▸ **Goal of the exercise**
Your task is to copy the lines of the data below from the line holding "## Minimal permissions" through the line holding "<td>get api-products</td>", inclusive, exactly and with nothing added.

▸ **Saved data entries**
□ □ □ □

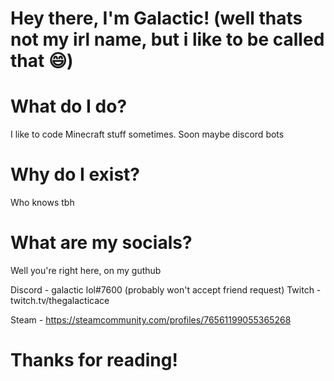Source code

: # Hey there, I'm Galactic! (well thats not my irl name, but i like to be called that 😄)

# What do I do?
I like to code Minecraft stuff sometimes. Soon maybe discord bots

# Why do I exist?
Who knows tbh

# What are my socials?
Well you're right here, on my guthub

Discord - galactic lol#7600 (probably won't accept friend request)
Twitch - twitch.tv/thegalacticace

Steam - https://steamcommunity.com/profiles/76561199055365268

# Thanks for reading!
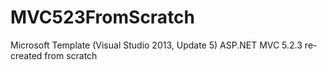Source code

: # MVC523FromScratch
Microsoft Template (Visual Studio 2013, Update 5) ASP.NET MVC 5.2.3 re-created from scratch
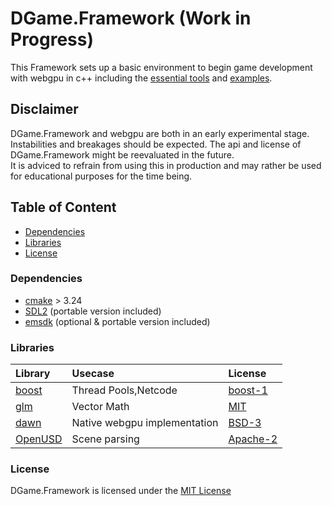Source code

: # DGame.Framework (Work in Progress)
This Framework sets up a basic environment to begin game development with webgpu in c++ including the [essential tools](#libraries) and [examples](Examples).

## Disclaimer
DGame.Framework and webgpu are both in an early experimental stage.  
Instabilities and breakages should be expected.
The api and license of DGame.Framework might be reevaluated in the future.  
It is adviced to refrain from using this in production and may rather be used for educational purposes for the time being.

## Table of Content
+ [Dependencies](#dependencies)
+ [Libraries](#libraries)
+ [License](#license)

### Dependencies
+ [cmake](https://cmake.org/) > 3.24
+ [SDL2](https://www.libsdl.org/) (portable version included)
+ [emsdk](https://github.com/emscripten-core/emsdk) (optional & portable version included)

### Libraries
Library|Usecase|License
:--- | :--- | :---
[boost](https://www.boost.org/)|Thread Pools,Netcode|[boost-1](https://www.boost.org/users/license.html)
[glm](https://github.com/g-truc/glm)|Vector Math|[MIT](https://github.com/g-truc/glm/blob/master/copying.txt)
[dawn](https://dawn.googlesource.com/)|Native webgpu implementation|[BSD-3](https://dawn.googlesource.com/dawn/+/HEAD/LICENSE)
[OpenUSD](https://github.com/PixarAnimationStudios/OpenUSD)|Scene parsing|[Apache-2](https://github.com/PixarAnimationStudios/OpenUSD/blob/release/LICENSE.txt)

### License
DGame.Framework is licensed under the [MIT License](LICENSE)
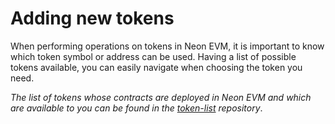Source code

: # Adding new tokens

When performing operations on tokens in Neon EVM, it is important to know which token symbol or address can be used. Having a list of possible tokens available, you can easily navigate when choosing the token you need.

*The list of tokens whose contracts are deployed in Neon EVM and which are available to you can be found in the [token-list](https://github.com/neonlabsorg/token-list/) repository*.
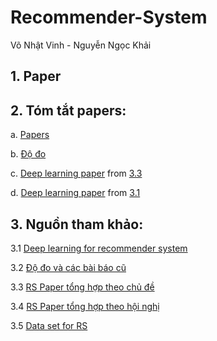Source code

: # Recommender-System

Võ Nhật Vinh - Nguyễn Ngọc Khải

## 1. Paper

## 2. Tóm tắt papers:

a. [Papers](https://docs.google.com/document/d/11OkUl8dqoeRH0W0XtP1mHLalb5t_tjtlxheONG_bwhw/edit)

b. [Độ đo](https://docs.google.com/document/d/1waHZ0t8w-0Hmx3c8INTHxDEV8GItm2LZwX0mtndoh1g/edit)

c. [Deep learning paper](https://docs.google.com/document/d/1kRezGX6MXra-QSC7TMkSopTeIYnccZi8CjjxBmUP01k/edit) from [3.3](https://github.com/AISquaredLab/RSPapers/tree/master/04-Deep%20Learning%20based%20RS)

d. [Deep learning paper](https://studenthcmusedu-my.sharepoint.com/:w:/g/personal/1612909_student_hcmus_edu_vn/EWcMrzcF_EBGjc7tJ_DdqEsBaN4IEj7K5ikHzhkZnH5oRQ?e=Lo9p2W) from [3.1](https://github.com/robi56/Deep-Learning-for-Recommendation-Systems)

## 3. Nguồn tham khảo:
3.1 [Deep learning for recommender system](https://github.com/robi56/Deep-Learning-for-Recommendation-Systems)

3.2 [Độ đo và các bài báo cũ](https://github.com/Lab41/hermes/wiki/References)

3.3 [RS Paper tổng hợp theo chủ đề](https://github.com/AISquaredLab/RSPapers)

3.4 [RS Paper tổng hợp theo hội nghị](https://github.com/daicoolb/RecommenderSystem-Paper)

3.5 [Data set for RS](http://www.shichuan.org/HIN_dataset.html)
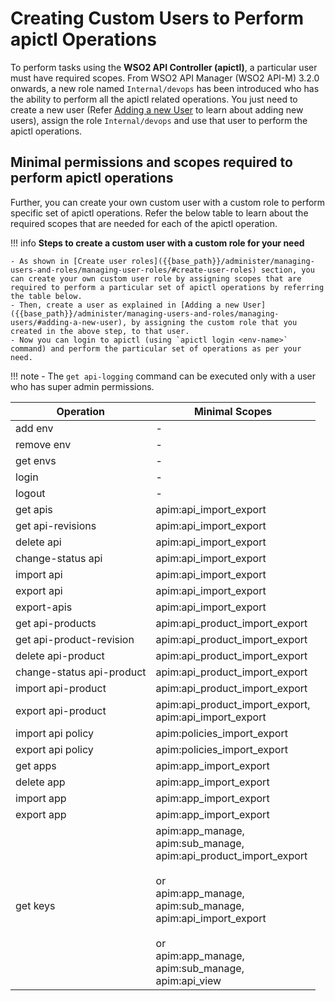 #  Creating Custom Users to Perform apictl Operations

To perform tasks using the **WSO2 API Controller (apictl)**, a particular user must have required scopes. From WSO2 API Manager (WSO2 API-M) 3.2.0 onwards, a new role named `Internal/devops` has been introduced who has the ability to perform all the apictl related operations. You just need to create a new user (Refer [Adding a new User]({{base_path}}/administer/managing-users-and-roles/managing-users/#adding-a-new-user) to learn about adding new users), assign the role `Internal/devops` and use that user to perform the apictl operations.

## Minimal permissions and scopes required to perform apictl operations

Further, you can create your own custom user with a custom role to perform specific set of apictl operations. Refer the below table to learn about the required scopes that are needed for each of the apictl operation.

!!! info
    **Steps to create a custom user with a custom role for your need** 

    - As shown in [Create user roles]({{base_path}}/administer/managing-users-and-roles/managing-user-roles/#create-user-roles) section, you can create your own custom user role by assigning scopes that are required to perform a particular set of apictl operations by referring the table below.
    - Then, create a user as explained in [Adding a new User]({{base_path}}/administer/managing-users-and-roles/managing-users/#adding-a-new-user), by assigning the custom role that you created in the above step, to that user.
    - Now you can login to apictl (using `apictl login <env-name>` command) and perform the particular set of operations as per your need.

!!! note
    - The `get api-logging` command can be executed only with a user who has super admin permissions.

<table>
<thead>
<tr class="header">
<th>Operation</th>
 <th>Minimal Scopes</th>
</tr>
</thead>
<tbody>
<tr class="odd">
<td>add env</td>
<td>-</td>
</tr>
<tr class="even">
<td>remove env</td>
<td>-</td>
</tr>
<tr class="odd">
<td>get envs</td>
<td>-</td>
</tr>
<tr class="even">
<td>login</td>
<td>-</td>
</tr>
<tr class="odd">
<td>logout</td>
<td>-</td>
</tr>
<tr class="even">
<td>get apis</td>
<td>apim:api_import_export</td>
</tr>
<tr class="odd">
<td>get api-revisions</td>
<td>apim:api_import_export</td>
</tr>
<tr class="even">
<td>delete api</td>
<td>apim:api_import_export</td>
</tr>
<tr class="odd">
<td>change-status api</td>
<td>apim:api_import_export</td>
</tr>
<tr class="even">
<td>import api</td>
<td>apim:api_import_export</td>
</tr>
<tr class="odd">
<td>export api</td>
<td>apim:api_import_export</td>
</tr>
<tr class="even">
<td>export-apis</td>
<td>apim:api_import_export</td>
</tr>
<tr class="odd">
<td>get api-products</td>
<td>apim:api_product_import_export</td>
</tr>
<tr class="even">
<td>get api-product-revision</td>
<td>apim:api_product_import_export</td>
</tr>
<tr class="odd">
<td>delete api-product</td>
<td>apim:api_product_import_export</td>
</tr>
<tr class="even">
<td>change-status api-product</td>
<td>apim:api_product_import_export</td>
</tr>
<tr class="odd">
<td>import api-product</td>
<td>apim:api_product_import_export</td>
</tr>
<tr class="even">
<td>export api-product</td>
<td>apim:api_product_import_export,<br>apim:api_import_export</td>
</tr>
<tr class="odd">
<td>import api policy</td>
<td>apim:policies_import_export</td>
</tr>
<tr class="even">
<td>export api policy</td>
<td>apim:policies_import_export</td>
</tr>
<tr class="odd">
<td>get apps</td>
<td>apim:app_import_export</td>
</tr>
<tr class="even">
<td>delete app</td>
<td>apim:app_import_export</td>
</tr>
<tr class="odd">
<td>import app</td>
<td>apim:app_import_export</td>
</tr>
<tr class="even">
<td>export app</td>
<td>apim:app_import_export</td>
</tr>
<tr class="odd">
<td>get keys</td>
<td>apim:app_manage, <br>apim:sub_manage, <br>apim:api_product_import_export
<br><br>or<br>apim:app_manage, <br>apim:sub_manage, <br>apim:api_import_export
<br><br>or<br>apim:app_manage, <br>apim:sub_manage, <br>apim:api_view</td>
</tr>
</tbody>
</table>
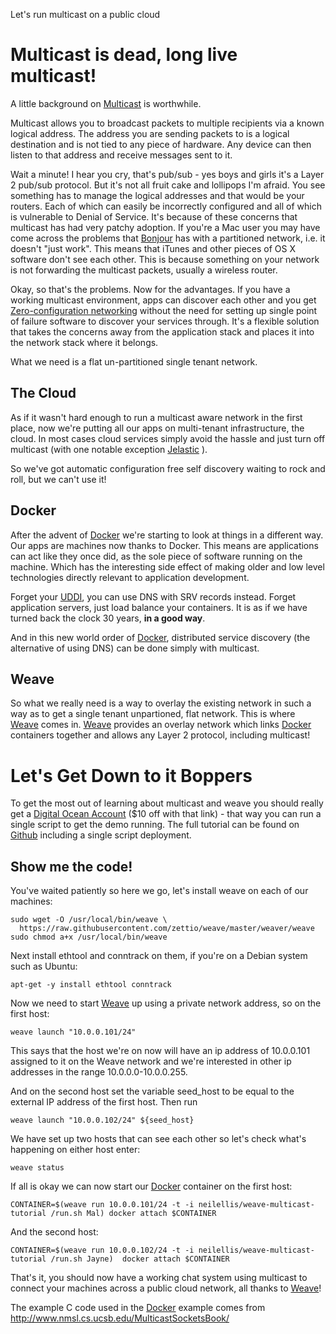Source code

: Let's run multicast on a public cloud

Multicast is dead, long live multicast!
=======================================

A little background on [Multicast](http://en.wikipedia.org/wiki/IP_multicast) is worthwhile.

Multicast allows you to broadcast packets to multiple recipients via a known logical address. The address you are sending packets to is a logical destination and is not tied to any piece of hardware. Any device can then listen to that address and receive messages sent to it.

Wait a minute! I hear you cry, that's pub/sub - yes boys and girls it's a Layer 2 pub/sub protocol. But it's not all fruit cake and lollipops I'm afraid. You see something has to manage the logical addresses and that would be your routers. Each of which can easily be incorrectly configured and all of which is vulnerable to Denial of Service. It's because of these concerns that multicast has had very patchy adoption. If you're a Mac user you may have come across the problems that [Bonjour](http://www.apple.com/support/bonjour/) has with a partitioned network, i.e. it doesn't "just work". This means that iTunes and other pieces of OS X software don't see each other. This is because something on your network is not forwarding the multicast packets, usually a wireless router.

Okay, so that's the problems. Now for the advantages. If you have a working multicast environment, apps can discover each other and you get [Zero-configuration networking](http://en.wikipedia.org/wiki/Zero-configuration_networking) without the need for setting up single point of failure software to discover your services through. It's a flexible solution that takes the concerns away from the application stack and places it into the network stack where it belongs.

What we need is a flat un-partitioned single tenant network.

The Cloud
---------

As if it wasn't hard enough to run a multicast aware network in the first place, now we're putting all our apps on multi-tenant infrastructure, the cloud. In most cases cloud services simply avoid the hassle and just turn off multicast (with one notable exception [Jelastic](http://jelastic.com/) ).

So we've got automatic configuration free self discovery waiting to rock and roll, but we can't use it!

Docker
------

After the advent of [Docker](https://www.docker.com/) we're starting to look at things in a different way. Our apps are machines now thanks to Docker. This means are applications can act like they once did, as the sole piece of software running on the machine. Which has the interesting side effect of making older and low level technologies directly relevant to application development.

Forget your [UDDI](http://en.wikipedia.org/wiki/Universal_Description_Discovery_and_Integration), you can use DNS with SRV records instead. Forget application servers, just load balance your containers. It is as if we have turned back the clock 30 years, **in a good way**.

And in this new world order of [Docker](https://www.docker.com/), distributed service discovery (the alternative of using DNS) can be done simply with multicast.

Weave
-----

So what we really need is a way to overlay the existing network in such a way as to get a single tenant unpartioned, flat network. This is where [Weave](https://github.com/zettio/weave) comes in. [Weave](https://github.com/zettio/weave) provides an overlay network which links [Docker](https://www.docker.com/) containers together and allows any Layer 2 protocol, including multicast!

Let's Get Down to it Boppers
============================

To get the most out of learning about multicast and weave you should really get a [Digital Ocean Account](https://www.digitalocean.com/?refcode=7b4639fc8194) ($10 off with that link) - that way you can run a single script to get the demo running. The full tutorial can be found on [Github](https://github.com/cazcade/weave_multicast_tutorial) including a single script deployment.

Show me the code!
-----------------

You've waited patiently so here we go, let's install weave on each of our machines:

    sudo wget -O /usr/local/bin/weave \
      https://raw.githubusercontent.com/zettio/weave/master/weaver/weave
    sudo chmod a+x /usr/local/bin/weave

Next install ethtool and conntrack on them, if you're on a Debian system such as Ubuntu:

    apt-get -y install ethtool conntrack

Now we need to start [Weave](https://github.com/zettio/weave) up using a private network address, so on the first host:

    weave launch "10.0.0.101/24"

This says that the host we're on now will have an ip address of 10.0.0.101 assigned to it on the Weave network and we're interested in other ip addresses in the range 10.0.0.0-10.0.0.255.

And on the second host set the variable seed_host to be equal to the external IP address of the first host. Then run

    weave launch "10.0.0.102/24" ${seed_host}

We have set up two hosts that can see each other so let's check what's happening on either host enter:

    weave status

If all is okay we can now start our [Docker](https://www.docker.com/) container on the first host:

    CONTAINER=$(weave run 10.0.0.101/24 -t -i neilellis/weave-multicast-tutorial /run.sh Mal) docker attach $CONTAINER

And the second host:

    CONTAINER=$(weave run 10.0.0.102/24 -t -i neilellis/weave-multicast-tutorial /run.sh Jayne)  docker attach $CONTAINER

That's it, you should now have a working chat system using multicast to connect your machines across a public cloud network, all thanks to [Weave](https://github.com/zettio/weave)!


The example C code used in the [Docker](https://www.docker.com/) example comes from http://www.nmsl.cs.ucsb.edu/MulticastSocketsBook/




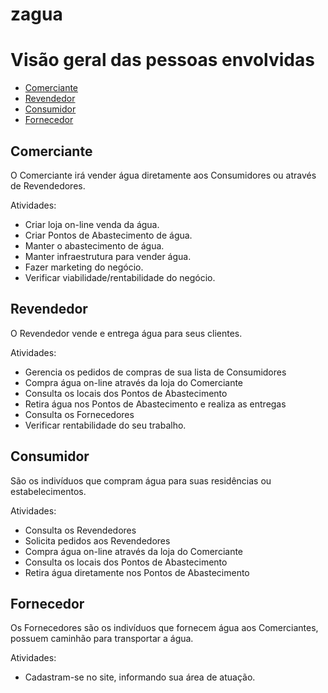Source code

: # zagua


# Visão geral das pessoas envolvidas

- [Comerciante](#Comerciante)
- [Revendedor](#Revendedor)
- [Consumidor](#Consumidor)
- [Fornecedor](#Fornecedor)

## Comerciante

O Comerciante irá vender água diretamente aos Consumidores ou através de Revendedores.

Atividades:

- Criar loja on-line venda da água.
- Criar Pontos de Abastecimento de água.
- Manter o abastecimento de água.
- Manter infraestrutura para vender água.
- Fazer marketing do negócio.
- Verificar viabilidade/rentabilidade do negócio.

## Revendedor

O Revendedor vende e entrega água para seus clientes.

Atividades:

- Gerencia os pedidos de compras de sua lista de Consumidores
- Compra água on-line através da loja do Comerciante
- Consulta os locais dos Pontos de Abastecimento
- Retira água nos Pontos de Abastecimento e realiza as entregas
- Consulta os Fornecedores
- Verificar rentabilidade do seu trabalho.

## Consumidor

São os indivíduos que compram água para suas residências ou estabelecimentos.

Atividades:

- Consulta os Revendedores
- Solicita pedidos aos Revendedores
- Compra água on-line através da loja do Comerciante
- Consulta os locais dos Pontos de Abastecimento
- Retira água diretamente nos Pontos de Abastecimento

## Fornecedor

Os Fornecedores são os indivíduos que fornecem água aos Comerciantes, possuem caminhão para transportar a água.

Atividades:

- Cadastram-se no site, informando sua área de atuação.
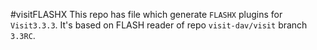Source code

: #visitFLASHX
This repo has file which generate `FLASHX` plugins for `Visit3.3.3`. It's based on FLASH reader of repo `visit-dav/visit` branch `3.3RC`.

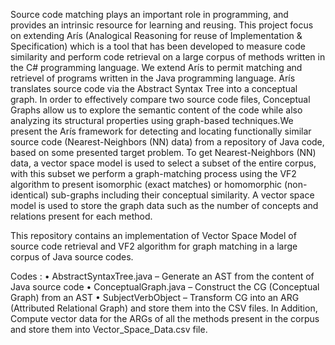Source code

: Source code matching plays an important role in programming, and provides an intrinsic resource for learning and reusing. This project focus on extending Arís (Analogical Reasoning for reuse of Implementation & Specification) which is a tool that has been developed to measure code similarity and perform code retrieval on a large corpus of methods written in the C# programming language. We extend Arís to permit matching and retrievel of programs written in the Java programming language. Arís translates source code via the Abstract Syntax Tree into a conceptual graph. In order to effectively compare two source code files, Conceptual Graphs allow us to explore the semantic content of the code while also analyzing its structural properties using graph-based techniques.We present the Arís framework for detecting and locating functionally similar source code (Nearest-Neighbors (NN) data) from a repository of Java code, based on some presented target problem. To get Nearest-Neighbors (NN) data, a vector space model is used to select a subset of the entire corpus, with this subset we perform a graph-matching process using the VF2 algorithm to present isomorphic (exact matches) or homomorphic (non-identical) sub-graphs including their conceptual similarity. A vector space model is used to store the graph data such as the number of concepts and relations present for each method.


This repository contains an implementation of Vector Space Model of source code retrieval and VF2 algorithm for graph matching in a large corpus of Java source codes. 

Codes : 
•	AbstractSyntaxTree.java – Generate an AST from the content of Java source code
•	ConceptualGraph.java – Construct the CG (Conceptual Graph) from an AST
•	SubjectVerbObject – Transform CG into an ARG (Attributed Relational Graph) and store them into the CSV files. In Addition, Compute vector data for the ARGs of all the methods present in the corpus and store them into Vector_Space_Data.csv file.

□ □ □ □

▸ **Exercise answer**
## Minimal permissions and scopes required to perform apictl operations

Further, you can create your own custom user with a custom role to perform specific set of apictl operations. Refer the below table to learn about the required scopes that are needed for each of the apictl operation.

!!! info
    **Steps to create a custom user with a custom role for your need** 

    - As shown in [Create user roles]({{base_path}}/administer/managing-users-and-roles/managing-user-roles/#create-user-roles) section, you can create your own custom user role by assigning scopes that are required to perform a particular set of apictl operations by referring the table below.
    - Then, create a user as explained in [Adding a new User]({{base_path}}/administer/managing-users-and-roles/managing-users/#adding-a-new-user), by assigning the custom role that you created in the above step, to that user.
    - Now you can login to apictl (using `apictl login <env-name>` command) and perform the particular set of operations as per your need.

!!! note
    - The `get api-logging` command can be executed only with a user who has super admin permissions.

<table>
<thead>
<tr class="header">
<th>Operation</th>
 <th>Minimal Scopes</th>
</tr>
</thead>
<tbody>
<tr class="odd">
<td>add env</td>
<td>-</td>
</tr>
<tr class="even">
<td>remove env</td>
<td>-</td>
</tr>
<tr class="odd">
<td>get envs</td>
<td>-</td>
</tr>
<tr class="even">
<td>login</td>
<td>-</td>
</tr>
<tr class="odd">
<td>logout</td>
<td>-</td>
</tr>
<tr class="even">
<td>get apis</td>
<td>apim:api_import_export</td>
</tr>
<tr class="odd">
<td>get api-revisions</td>
<td>apim:api_import_export</td>
</tr>
<tr class="even">
<td>delete api</td>
<td>apim:api_import_export</td>
</tr>
<tr class="odd">
<td>change-status api</td>
<td>apim:api_import_export</td>
</tr>
<tr class="even">
<td>import api</td>
<td>apim:api_import_export</td>
</tr>
<tr class="odd">
<td>export api</td>
<td>apim:api_import_export</td>
</tr>
<tr class="even">
<td>export-apis</td>
<td>apim:api_import_export</td>
</tr>
<tr class="odd">
<td>get api-products</td>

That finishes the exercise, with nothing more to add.